Collected data:
********************

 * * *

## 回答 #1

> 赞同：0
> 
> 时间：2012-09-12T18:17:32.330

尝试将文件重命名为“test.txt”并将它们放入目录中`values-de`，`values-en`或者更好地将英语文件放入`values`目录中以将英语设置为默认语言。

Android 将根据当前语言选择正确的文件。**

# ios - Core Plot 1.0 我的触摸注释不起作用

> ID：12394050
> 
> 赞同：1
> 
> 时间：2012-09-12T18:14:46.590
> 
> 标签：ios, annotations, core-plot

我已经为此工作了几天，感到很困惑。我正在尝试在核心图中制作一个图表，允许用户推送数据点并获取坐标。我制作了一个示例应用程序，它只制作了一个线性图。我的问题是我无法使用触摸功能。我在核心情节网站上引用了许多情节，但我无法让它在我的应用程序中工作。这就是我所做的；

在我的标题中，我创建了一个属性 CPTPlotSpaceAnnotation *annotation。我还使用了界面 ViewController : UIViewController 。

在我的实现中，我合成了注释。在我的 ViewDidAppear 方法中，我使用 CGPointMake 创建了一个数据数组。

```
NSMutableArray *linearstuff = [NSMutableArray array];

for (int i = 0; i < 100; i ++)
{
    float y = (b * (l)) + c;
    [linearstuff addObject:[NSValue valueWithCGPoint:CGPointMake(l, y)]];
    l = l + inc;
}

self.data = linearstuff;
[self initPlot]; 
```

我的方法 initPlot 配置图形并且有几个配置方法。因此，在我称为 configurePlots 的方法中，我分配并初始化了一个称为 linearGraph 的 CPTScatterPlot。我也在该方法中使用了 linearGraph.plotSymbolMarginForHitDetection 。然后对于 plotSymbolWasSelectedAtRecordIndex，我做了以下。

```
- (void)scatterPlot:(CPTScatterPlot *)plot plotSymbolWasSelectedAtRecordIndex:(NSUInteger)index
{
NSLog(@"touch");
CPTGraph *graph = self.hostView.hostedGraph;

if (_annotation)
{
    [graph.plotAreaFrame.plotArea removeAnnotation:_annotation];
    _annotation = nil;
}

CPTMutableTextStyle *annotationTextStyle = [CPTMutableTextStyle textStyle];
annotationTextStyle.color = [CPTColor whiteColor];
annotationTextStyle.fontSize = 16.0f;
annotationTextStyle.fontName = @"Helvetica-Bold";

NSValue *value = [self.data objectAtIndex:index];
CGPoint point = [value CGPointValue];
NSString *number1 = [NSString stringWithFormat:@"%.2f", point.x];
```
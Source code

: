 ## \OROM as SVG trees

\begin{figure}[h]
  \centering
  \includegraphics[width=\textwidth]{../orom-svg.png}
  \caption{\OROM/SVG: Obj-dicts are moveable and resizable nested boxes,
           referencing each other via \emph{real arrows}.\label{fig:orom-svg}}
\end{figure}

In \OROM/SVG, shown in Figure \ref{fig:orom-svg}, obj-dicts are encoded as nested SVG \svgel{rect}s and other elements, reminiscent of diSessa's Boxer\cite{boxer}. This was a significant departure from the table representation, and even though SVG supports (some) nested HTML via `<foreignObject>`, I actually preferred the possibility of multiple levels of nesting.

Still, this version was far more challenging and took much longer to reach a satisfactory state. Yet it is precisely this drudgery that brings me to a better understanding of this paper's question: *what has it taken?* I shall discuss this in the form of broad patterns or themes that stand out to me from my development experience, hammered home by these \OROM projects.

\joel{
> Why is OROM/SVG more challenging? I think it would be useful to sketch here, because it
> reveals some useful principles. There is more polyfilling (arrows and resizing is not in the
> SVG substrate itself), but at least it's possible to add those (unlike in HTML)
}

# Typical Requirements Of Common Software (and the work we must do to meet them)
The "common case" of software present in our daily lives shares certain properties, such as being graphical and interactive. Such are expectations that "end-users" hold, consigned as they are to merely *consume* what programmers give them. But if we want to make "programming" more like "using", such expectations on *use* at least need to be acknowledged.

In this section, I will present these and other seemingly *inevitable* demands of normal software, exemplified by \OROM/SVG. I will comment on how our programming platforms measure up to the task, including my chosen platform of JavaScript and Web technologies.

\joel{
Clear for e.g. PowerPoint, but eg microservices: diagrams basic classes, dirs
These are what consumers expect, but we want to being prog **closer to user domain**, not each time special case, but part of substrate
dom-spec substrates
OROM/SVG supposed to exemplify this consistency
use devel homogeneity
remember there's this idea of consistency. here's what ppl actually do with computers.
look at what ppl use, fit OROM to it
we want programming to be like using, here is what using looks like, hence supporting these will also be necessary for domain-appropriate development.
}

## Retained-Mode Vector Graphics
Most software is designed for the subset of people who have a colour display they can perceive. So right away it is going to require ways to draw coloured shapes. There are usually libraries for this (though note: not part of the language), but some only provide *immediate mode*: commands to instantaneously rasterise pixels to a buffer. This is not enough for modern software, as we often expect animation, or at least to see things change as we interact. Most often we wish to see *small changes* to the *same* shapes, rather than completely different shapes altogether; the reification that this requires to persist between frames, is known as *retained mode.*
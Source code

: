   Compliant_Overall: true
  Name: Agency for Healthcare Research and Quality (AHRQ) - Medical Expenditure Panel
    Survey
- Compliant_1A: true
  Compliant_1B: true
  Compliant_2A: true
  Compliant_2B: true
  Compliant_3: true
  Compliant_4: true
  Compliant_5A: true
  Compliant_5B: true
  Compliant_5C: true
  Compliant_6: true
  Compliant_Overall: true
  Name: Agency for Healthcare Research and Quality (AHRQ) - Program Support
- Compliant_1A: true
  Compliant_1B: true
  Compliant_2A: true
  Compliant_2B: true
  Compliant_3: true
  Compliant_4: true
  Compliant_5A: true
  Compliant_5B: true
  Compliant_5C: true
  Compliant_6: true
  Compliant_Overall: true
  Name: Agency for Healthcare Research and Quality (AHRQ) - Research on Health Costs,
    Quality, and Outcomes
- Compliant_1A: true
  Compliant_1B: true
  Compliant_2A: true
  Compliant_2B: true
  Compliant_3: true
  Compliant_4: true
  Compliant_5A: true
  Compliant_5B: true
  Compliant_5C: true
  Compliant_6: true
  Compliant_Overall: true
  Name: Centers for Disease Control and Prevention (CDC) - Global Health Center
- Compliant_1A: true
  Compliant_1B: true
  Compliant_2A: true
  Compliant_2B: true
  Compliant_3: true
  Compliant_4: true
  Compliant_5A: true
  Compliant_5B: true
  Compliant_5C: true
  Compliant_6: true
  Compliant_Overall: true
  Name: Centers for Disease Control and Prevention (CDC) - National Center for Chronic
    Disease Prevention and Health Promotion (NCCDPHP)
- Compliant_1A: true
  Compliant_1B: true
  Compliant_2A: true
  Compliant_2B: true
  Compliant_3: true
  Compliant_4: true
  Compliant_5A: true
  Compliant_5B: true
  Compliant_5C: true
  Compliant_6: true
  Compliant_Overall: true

********************

**What the task asks**
Here the output must be the lines above from the line with "to be acknowledged." to the line with "## Retained-Mode Vector Graphics", both included, duplicated word for word and nothing else.

**Problem solution**
The "common case" of software present in our daily lives shares certain properties, such as being graphical and interactive. Such are expectations that "end-users" hold, consigned as they are to merely *consume* what programmers give them. But if we want to make "programming" more like "using", such expectations on *use* at least need to be acknowledged.

In this section, I will present these and other seemingly *inevitable* demands of normal software, exemplified by \OROM/SVG. I will comment on how our programming platforms measure up to the task, including my chosen platform of JavaScript and Web technologies.

\joel{
Clear for e.g. PowerPoint, but eg microservices: diagrams basic classes, dirs
These are what consumers expect, but we want to being prog **closer to user domain**, not each time special case, but part of substrate
dom-spec substrates
OROM/SVG supposed to exemplify this consistency
use devel homogeneity
remember there's this idea of consistency. here's what ppl actually do with computers.
look at what ppl use, fit OROM to it
we want programming to be like using, here is what using looks like, hence supporting these will also be necessary for domain-appropriate development.
}

## Retained-Mode Vector Graphics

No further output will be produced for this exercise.